Posti: Amending the Postal Act to adapt to the digital transformation



Posti considers the amendment to the Postal Act approved by the Parliament to be a responsible and positive reform, which will bring the regulation of the sector into line with the drastically decreasing mail volumes. In practice, the impact of three-day universal service delivery on mail recipients will be small, as the delivery speed of letters will remain unchanged. The new delivery support will create the conditions for the continuation of the five-day delivery of paper publications in sparsely populated areas.

Today, the Parliament has approved the Government's proposal to amend the Postal Act. The Act is due to enter into force on 1 October 2023. In order to enter into force, the President of the Republic must ratify the Act.

The amendment will reduce the delivery and picking days of the universal service from five to three weekdays. Another important reform is the introduction of a new delivery subsidy to support newspaper deliveries in sparsely populated areas. In Finland, delivery support was last in use in the 1990s.

“The reforms approved by the Parliament are really important due to the sharply decreasing delivery volumes. The volume of letters delivered by Posti has fallen by nearly 70%, so there are no longer enough letters to be delivered profitably every day. When postal regulations are relaxed, the state will not have to finance the universal service with tax revenue in the future either,” says Yrjö Eskola, Posti’s Senior Vice President, Postal Services.

Delivery support needed for paper publications for 4–5 years

Posti considers the delivery support for newspapers to be a very necessary measure to ensure the delivery of paper publications in sparsely populated areas.

“The extent of the digital transformation is illustrated by the fact that the number of printed newspapers has decreased by more than 60 percent since the beginning of the 1990s. It has also increased the unit costs for the delivery of publications. In sparsely populated areas, the cost of outdoor delivery work per delivered product can be three times higher than in urban areas and five times higher than in city areas.

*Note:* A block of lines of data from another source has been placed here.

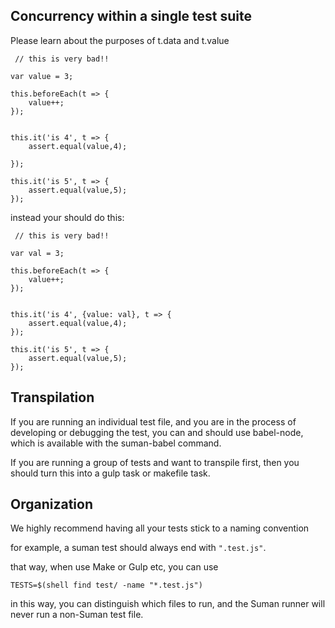 ## Concurrency within a single test suite

Please learn about the purposes of t.data and t.value


```
 // this is very bad!!

var value = 3;

this.beforeEach(t => {
    value++;
});


this.it('is 4', t => {
    assert.equal(value,4);

});

this.it('is 5', t => {
    assert.equal(value,5);
});

```

instead your should do this:


```
 // this is very bad!!

var val = 3;

this.beforeEach(t => {
    value++;
});


this.it('is 4', {value: val}, t => {
    assert.equal(value,4);
});

this.it('is 5', t => {
    assert.equal(value,5);
});

```


## Transpilation

If you are running an individual test file, and you are in the process of developing or debugging the test, you can and should use
babel-node, which is available with the suman-babel command.

If you are running a group of tests and want to transpile first, then you should turn this into a 
gulp task or makefile task.


## Organization

We highly recommend having all your tests stick to a naming convention

for example, a suman test should always end with ```".test.js"```.

that way, when use Make or Gulp etc, you can use

```TESTS=$(shell find test/ -name "*.test.js")```

in this way, you can distinguish which files to run, and the Suman
runner will never run a non-Suman test file.




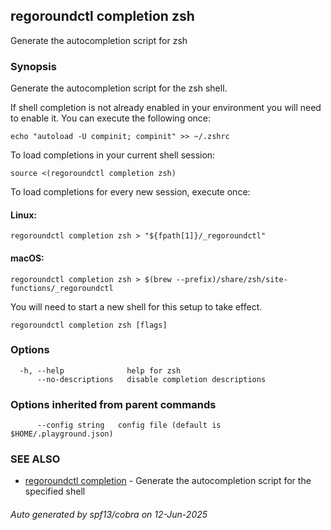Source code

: ## regoroundctl completion zsh

Generate the autocompletion script for zsh

### Synopsis

Generate the autocompletion script for the zsh shell.

If shell completion is not already enabled in your environment you will need
to enable it.  You can execute the following once:

	echo "autoload -U compinit; compinit" >> ~/.zshrc

To load completions in your current shell session:

	source <(regoroundctl completion zsh)

To load completions for every new session, execute once:

#### Linux:

	regoroundctl completion zsh > "${fpath[1]}/_regoroundctl"

#### macOS:

	regoroundctl completion zsh > $(brew --prefix)/share/zsh/site-functions/_regoroundctl

You will need to start a new shell for this setup to take effect.


```
regoroundctl completion zsh [flags]
```

### Options

```
  -h, --help              help for zsh
      --no-descriptions   disable completion descriptions
```

### Options inherited from parent commands

```
      --config string   config file (default is $HOME/.playground.json)
```

### SEE ALSO

* [regoroundctl completion](regoroundctl_completion.md)	 - Generate the autocompletion script for the specified shell

###### Auto generated by spf13/cobra on 12-Jun-2025
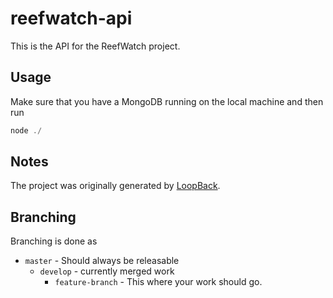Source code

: # reefwatch-api

This is the API for the ReefWatch project.

## Usage

Make sure that you have a MongoDB running on the local machine and then run

```js
node ./
```

## Notes

The project was originally generated by [LoopBack](http://loopback.io).

## Branching

Branching is done as

* `master` - Should always be releasable
    * `develop` - currently merged work
        * `feature-branch` - This where your work should go.
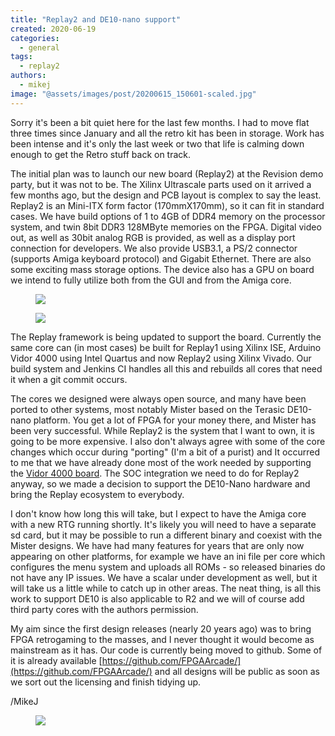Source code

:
 ```yaml
---
title: "Replay2 and DE10-nano support"
created: 2020-06-19
categories: 
  - general
tags: 
  - replay2
authors: 
  - mikej
image: "@assets/images/post/20200615_150601-scaled.jpg"
---
```


Sorry it's been a bit quiet here for the last few months. I had to move flat three times since January and all the retro kit has been in storage. Work has been intense and it's only the last week or two that life is calming down enough to get the Retro stuff back on track.

The initial plan was to launch our new board (Replay2) at the Revision demo party, but it was not to be. The Xilinx Ultrascale parts used on it arrived a few months ago, but the design and PCB layout is complex to say the least. Replay2 is an Mini-ITX form factor (170mmX170mm), so it can fit in standard cases. We have build options of 1 to 4GB of DDR4 memory on the processor system, and twin 8bit DDR3 128MByte memories on the FPGA. Digital video out, as well as 30bit analog RGB is provided, as well as a display port connection for developers. We also provide USB3.1, a PS/2 connector (supports Amiga keyboard protocol) and Gigabit Ethernet. There are also some exciting mass storage options. The device also has a GPU on board we intend to fully utilize both from the GUI and from the Amiga core.

<figure>

![](@assets/images/post/20200608_143832-225x300.jpg)

</figure>

<figure>

![](@assets/images/post/20200615_150601-225x300.jpg)

</figure>

The Replay framework is being updated to support the board. Currently the same core can (in most cases) be built for Replay1 using Xilinx ISE, Arduino Vidor 4000 using Intel Quartus and now Replay2 using Xilinx Vivado. Our build system and Jenkins CI handles all this and rebuilds all cores that need it when a git commit occurs.

The cores we designed were always open source, and many have been ported to other systems, most notably Mister based on the Terasic DE10-nano platform. You get a lot of FPGA for your money there, and Mister has been very successful. While Replay2 is the system that I want to own, it is going to be more expensive. I also don't always agree with some of the core changes which occur during "porting" (I'm a bit of a purist) and It occurred to me that we have already done most of the work needed by supporting the [Vidor 4000 board](https://www.fpgaarcade.com/arduino-vidor-4000-springs-into-life/). The SOC integration we need to do for Replay2 anyway, so we made a decision to support the DE10-Nano hardware and bring the Replay ecosystem to everybody.

I don't know how long this will take, but I expect to have the Amiga core with a new RTG running shortly. It's likely you will need to have a separate sd card, but it may be possible to run a different binary and coexist with the Mister designs. We have had many features for years that are only now appearing on other platforms, for example we have an ini file per core which configures the menu system and uploads all ROMs - so released binaries do not have any IP issues. We have a scalar under development as well, but it will take us a little while to catch up in other areas. The neat thing, is all this work to support DE10 is also applicable to R2 and we will of course add third party cores with the authors permission.

My aim since the first design releases (nearly 20 years ago) was to bring FPGA retrogaming to the masses, and I never thought it would become as mainstream as it has. Our code is currently being moved to github. Some of it is already available [https://github.com/FPGAArcade/](https://github.com/FPGAArcade/) and all designs will be public as soon as we sort out the licensing and finish tidying up.

/MikeJ

<figure>

![](@assets/images/post/pacman.gif)

</figure>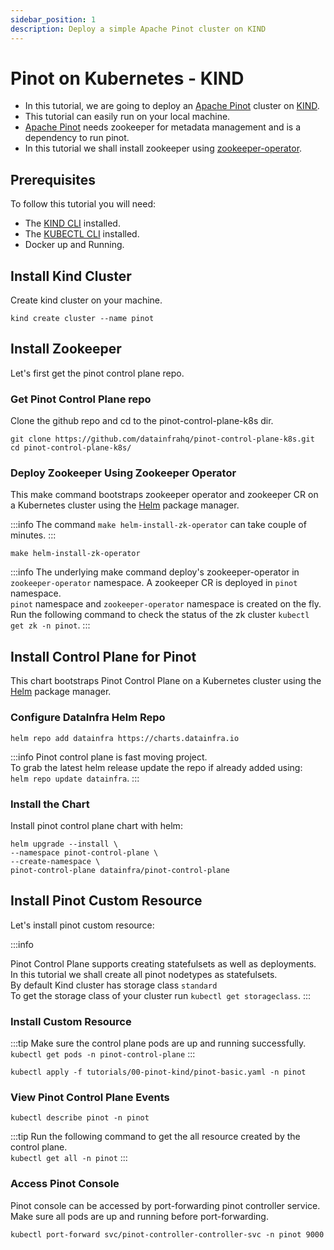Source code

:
 ```yaml
---
sidebar_position: 1
description: Deploy a simple Apache Pinot cluster on KIND
---
```


# Pinot on Kubernetes - KIND

-   In this tutorial, we are going to deploy an [Apache Pinot](https://github.com/apache/pinot) cluster on [KIND](https://kind.sigs.k8s.io/).
-   This tutorial can easily run on your local machine.
-   [Apache Pinot](https://github.com/apache/pinot) needs zookeeper for metadata management and is a dependency to run pinot.
-   In this tutorial we shall install zookeeper using [zookeeper-operator](https://github.com/pravega/zookeeper-operator).

## Prerequisites

To follow this tutorial you will need:

-   The [KIND CLI](https://kind.sigs.k8s.io/docs/user/quick-start#installation) installed.
-   The [KUBECTL CLI](https://kubernetes.io/docs/tasks/tools/#kubectl) installed.
-   Docker up and Running.

## Install Kind Cluster

Create kind cluster on your machine.

<TerminalWindow>

```
kind create cluster --name pinot
```

</TerminalWindow>

## Install Zookeeper

Let's first get the pinot control plane repo.

### Get Pinot Control Plane repo

Clone the github repo and cd to the pinot-control-plane-k8s dir.

<TerminalWindow>

```
git clone https://github.com/datainfrahq/pinot-control-plane-k8s.git
cd pinot-control-plane-k8s/
```

</TerminalWindow>

### Deploy Zookeeper Using Zookeeper Operator

This make command bootstraps zookeeper operator and zookeeper CR on a Kubernetes cluster using the [Helm](https://helm.sh/) package manager.

:::info
The command `make helm-install-zk-operator` can take couple of minutes.
:::

<TerminalWindow>

```
make helm-install-zk-operator
```

</TerminalWindow>

:::info
The underlying make command deploy's zookeeper-operator in `zookeeper-operator` namespace.
A zookeeper CR is deployed in `pinot` namespace.  
`pinot` namespace and `zookeeper-operator` namespace is created on the fly.  
Run the following command to check the status of the zk cluster `kubectl get zk -n pinot`.
:::

## Install Control Plane for Pinot

This chart bootstraps Pinot Control Plane on a Kubernetes cluster using the [Helm](https://helm.sh/) package manager.

### Configure DataInfra Helm Repo

<TerminalWindow>

```
helm repo add datainfra https://charts.datainfra.io
```

</TerminalWindow>

:::info
Pinot control plane is fast moving project.  
To grab the latest helm release update the repo
if already added using:  
`helm repo update datainfra`.
:::

### Install the Chart

Install pinot control plane chart with helm:

<TerminalWindow>

```
helm upgrade --install \
--namespace pinot-control-plane \
--create-namespace \
pinot-control-plane datainfra/pinot-control-plane
```

</TerminalWindow>

## Install Pinot Custom Resource

Let's install pinot custom resource:

:::info

Pinot Control Plane supports creating statefulsets as well as deployments.  
In this tutorial we shall create all pinot nodetypes as statefulsets.  
By default Kind cluster has storage class `standard`  
To get the storage class of your cluster run `kubectl get storageclass`.
:::

### Install Custom Resource

:::tip
Make sure the control plane pods are up and running successfully.       
```kubectl get pods -n pinot-control-plane```
:::
<TerminalWindow>

```
kubectl apply -f tutorials/00-pinot-kind/pinot-basic.yaml -n pinot
```

</TerminalWindow>

### View Pinot Control Plane Events

<TerminalWindow>

```
kubectl describe pinot -n pinot
```

</TerminalWindow>


:::tip
Run the following command to get the all resource created by the control plane.  
`kubectl get all -n pinot`
:::

### Access Pinot Console

Pinot console can be accessed by port-forwarding pinot controller service. Make sure all pods are up and running before port-forwarding.

<TerminalWindow>

```
kubectl port-forward svc/pinot-controller-controller-svc -n pinot 9000
```

</TerminalWindow>

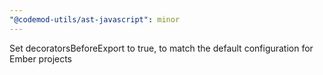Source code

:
 ```yaml
---
"@codemod-utils/ast-javascript": minor
---
```


Set decoratorsBeforeExport to true, to match the default configuration for Ember projects
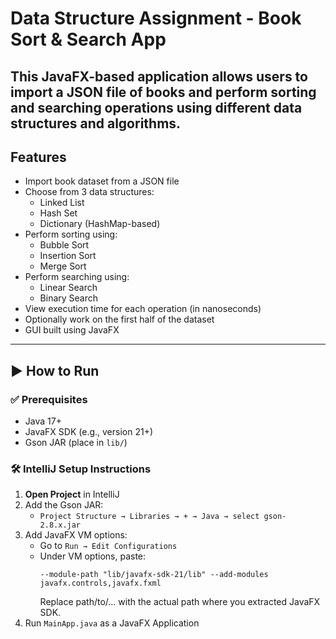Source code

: # Data Structure Assignment - Book Sort & Search App

This JavaFX-based application allows users to import a JSON file of books and perform sorting and searching operations using different data structures and algorithms.
---

## Features

- Import book dataset from a JSON file
- Choose from 3 data structures:
  - Linked List
  - Hash Set
  - Dictionary (HashMap-based)
- Perform sorting using:
  - Bubble Sort
  - Insertion Sort
  - Merge Sort
- Perform searching using:
  - Linear Search
  - Binary Search
- View execution time for each operation (in nanoseconds)
- Optionally work on the first half of the dataset
- GUI built using JavaFX


---

## ▶️ How to Run

### ✅ Prerequisites

- Java 17+
- JavaFX SDK (e.g., version 21+)
- Gson JAR (place in `lib/`)

### 🛠 IntelliJ Setup Instructions

1. **Open Project** in IntelliJ
2. Add the Gson JAR:
   - `Project Structure → Libraries → + → Java → select gson-2.8.x.jar`
3. Add JavaFX VM options:
   - Go to `Run → Edit Configurations`
   - Under VM options, paste:
     ```
     --module-path "lib/javafx-sdk-21/lib" --add-modules javafx.controls,javafx.fxml
     ```
     Replace path/to/... with the actual path where you extracted JavaFX SDK.
4. Run `MainApp.java` as a JavaFX Application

“If it is not profitable to deliver paper publications on market terms and in a financially sustainable manner, but the service is considered necessary for society, it is the state's job to support the delivery of newspapers,” says Eskola.

Eskola estimates that state delivery support will be needed at least until the end of 2027 to help the media industry adapt to the digital media environment.

The reforms will enable significant emission reductions and full-time work for deliverers

Posti commends the Government and Parliament for the fact that the amendments to the Postal Act enable the provision of alternate-day delivery and, at the same time, full-time work for the personnel in mail delivery. According to Eskola, Posti wants to act responsibly towards its personnel.

The climate also commends the amendment of the Postal Act. By reducing the number of delivery days and making delivery more efficient, Posti is able to significantly reduce its carbon-dioxide emissions. Posti's daytime delivery currently covers approximately 310,000 kilometers on weekdays and 170,000 kilometers on lightened mail delivery days. Posti's goal is to reduce unnecessary kilometers driven, cut fuel consumption and transport all items fossil-free by 2030.

The new Postal Act will not affect the delivery speed of universal service letters and letters from the authorities

The Parliament's Transport and Communications Committee stated in its report that the amendments to the Postal Act must not slow down the item delivery or receipt of postal items sent by the authorities that are relevant to legal protection. Eskola points out that the reduction in delivery days does not affect the delivery of official letters, which are commercial and competitive contract-based deliveries, and Posti delivers these products fully in accordance with the service level agreement agreed with the customers.

The amendments of the Postal Act will not affect the delivery speed of stamped letters, which will be maintained unchanged in the Postal Act.

The universal service obligation imposed on Posti by the Postal Act applies to cash-paid products (including ordinary letters, registered and insured letters, letters with advice of delivery and parcels sent abroad) that represent less than 3% of all mail delivered by Posti. The delivery of newspapers, magazines and advertisements is not covered by the universal service. Corporate letters, domestic parcels and parcels sent from abroad are also not covered by the universal service.